The records are to be copied word for word, and the pictures dropped.
*** RECORDS Section Begins ***
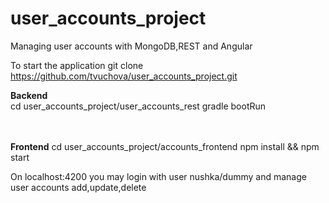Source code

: # user_accounts_project
Managing user accounts with MongoDB,REST and Angular

To start the application
git clone https://github.com/tvuchova/user_accounts_project.git

<b>Backend</b><br>
cd user_accounts_project/user_accounts_rest
gradle bootRun

<br><br>
<b>Frontend</b>
cd user_accounts_project/accounts_frontend
npm install && npm start

On localhost:4200 you may login with user nushka/dummy and manage user accounts add,update,delete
*** RECORDS Section Ends ***
* _YOUR RESPONSE_
Source code

: # user_accounts_project
Managing user accounts with MongoDB,REST and Angular

To start the application
git clone https://github.com/tvuchova/user_accounts_project.git

<b>Backend</b><br>
cd user_accounts_project/user_accounts_rest
gradle bootRun

<br><br>
<b>Frontend</b>
cd user_accounts_project/accounts_frontend
npm install && npm start

On localhost:4200 you may login with user nushka/dummy and manage user accounts add,update,delete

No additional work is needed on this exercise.